For the calculation of the table column: for each blob in each row (text line), finding out a blob set blob _ sameline _ neighbor in the same row from the neighborhood set of the blob, finding out blobs which have the same column relationship with the blob from the blob set blob _ sameline _ neighbor, and forming a branch with the blob which has the same column relationship with the blob together, wherein i is 0, 1. Merging the branches with the common blob to obtain a branch set branch _ this of the row, wherein j is 0,1,. n _ branch _ this, and n _ branch _ this is the branch number of the row; merging the branch _ last obtained from the previous line (text line), wherein n _ branch _ last is the branch number of the previous line, that is, a certain branch j and branch k which have the same blob as the branch _ last in the branch _ this set are merged to obtain an updated set branch _ last which is { branch }, k is 0, 1.. n _ branch _ last _ update, and if branch j cannot find a branch having the same blob in the branch _ last, adding branch to the branch _ last set; the resulting branch _ last set, each branch in the set is a column of the table.

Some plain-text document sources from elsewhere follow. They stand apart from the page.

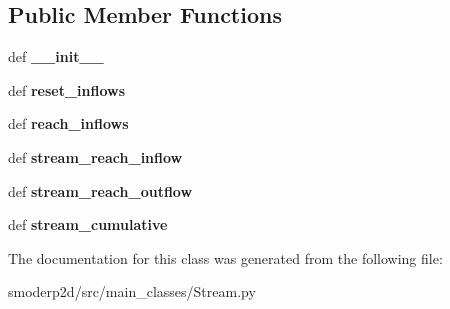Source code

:\subsection*{Public Member Functions}
\begin{DoxyCompactItemize}
\item 
\hypertarget{classsmoderp2d_1_1src_1_1main__classes_1_1Stream_1_1StreamPass_a104c4216b1d7131b0eab1f8c16918b79}{def {\bfseries \-\_\-\-\_\-init\-\_\-\-\_\-}}\label{classsmoderp2d_1_1src_1_1main__classes_1_1Stream_1_1StreamPass_a104c4216b1d7131b0eab1f8c16918b79}

\item 
\hypertarget{classsmoderp2d_1_1src_1_1main__classes_1_1Stream_1_1StreamPass_a79fe170e436e449eb6741ad7de78d4fe}{def {\bfseries reset\-\_\-inflows}}\label{classsmoderp2d_1_1src_1_1main__classes_1_1Stream_1_1StreamPass_a79fe170e436e449eb6741ad7de78d4fe}

\item 
\hypertarget{classsmoderp2d_1_1src_1_1main__classes_1_1Stream_1_1StreamPass_a6a3307d529c06df9d0be7d08d663fcac}{def {\bfseries reach\-\_\-inflows}}\label{classsmoderp2d_1_1src_1_1main__classes_1_1Stream_1_1StreamPass_a6a3307d529c06df9d0be7d08d663fcac}

\item 
\hypertarget{classsmoderp2d_1_1src_1_1main__classes_1_1Stream_1_1StreamPass_ab936214091b6251d511615d6144db0b2}{def {\bfseries stream\-\_\-reach\-\_\-inflow}}\label{classsmoderp2d_1_1src_1_1main__classes_1_1Stream_1_1StreamPass_ab936214091b6251d511615d6144db0b2}

\item 
\hypertarget{classsmoderp2d_1_1src_1_1main__classes_1_1Stream_1_1StreamPass_a15968039ec33a1f47b908f2cb0357524}{def {\bfseries stream\-\_\-reach\-\_\-outflow}}\label{classsmoderp2d_1_1src_1_1main__classes_1_1Stream_1_1StreamPass_a15968039ec33a1f47b908f2cb0357524}

\item 
\hypertarget{classsmoderp2d_1_1src_1_1main__classes_1_1Stream_1_1StreamPass_a1a2803c1bd7824c0fcf3d356690d2d29}{def {\bfseries stream\-\_\-cumulative}}\label{classsmoderp2d_1_1src_1_1main__classes_1_1Stream_1_1StreamPass_a1a2803c1bd7824c0fcf3d356690d2d29}

\end{DoxyCompactItemize}


The documentation for this class was generated from the following file\-:\begin{DoxyCompactItemize}
\item 
smoderp2d/src/main\-\_\-classes/Stream.\-py\end{DoxyCompactItemize}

The calculations for the table rows are similar: for each row of blobs, finding out a blob set blob _ sameline _ neighbor in the same row from the adjacent set of blobs, finding out blobs which have a same row relationship with the blob from the blob set blob _ sameline _ neighbor, and forming a branch (blob) together with the blobs which have the same row relationship with the blob to form a branch, i is 0, 1.. n _ branch, and n _ branch is the number of blobs which have the same row relationship with the blob; merging the branches with the common blob to obtain a branch set branch _ this of the row as { branch j }, j as 0, 1.. n _ branch _ this, where n _ branch _ this is the branch number of the row; merging with the branch _ last obtained in the previous column, wherein k is 0,1,. n _ branch _ last is the branch number in the previous column, that is, a certain branch j and branch k with the same blob as in the branch _ last are merged in the branch _ this set, so as to obtain an updated set branch _ last { branch }, k is 0,1,. n _ branch _ last _ update, and if branch j cannot find a branch with the same blob in the branch _ last, adding branch to the branch _ last set; the resulting branch _ last set, each branch in the set is a row of the table.
Cell of the table: and then sorting the table row set according to the y coordinate of the image, sorting the column set according to the x coordinate of the image, and then crossing each row and each column to obtain a cell of the table, wherein the cell of the ith row and the j column of the table is formed by the presence of the blob set of the ith row and the blob set of the jth column.
And (3) arranging the blobs in the cells: the method comprises the steps of arranging the blobs in each cell according to lines, combining the blobs in each line into a large blob, expanding the abscissa of the large blob to the cell boundary of a table, and performing character recognition (ocr) on the large blob to obtain the character content of the cell. Character recognition may be based on a crnn model, such as the tesseract-ocr tool.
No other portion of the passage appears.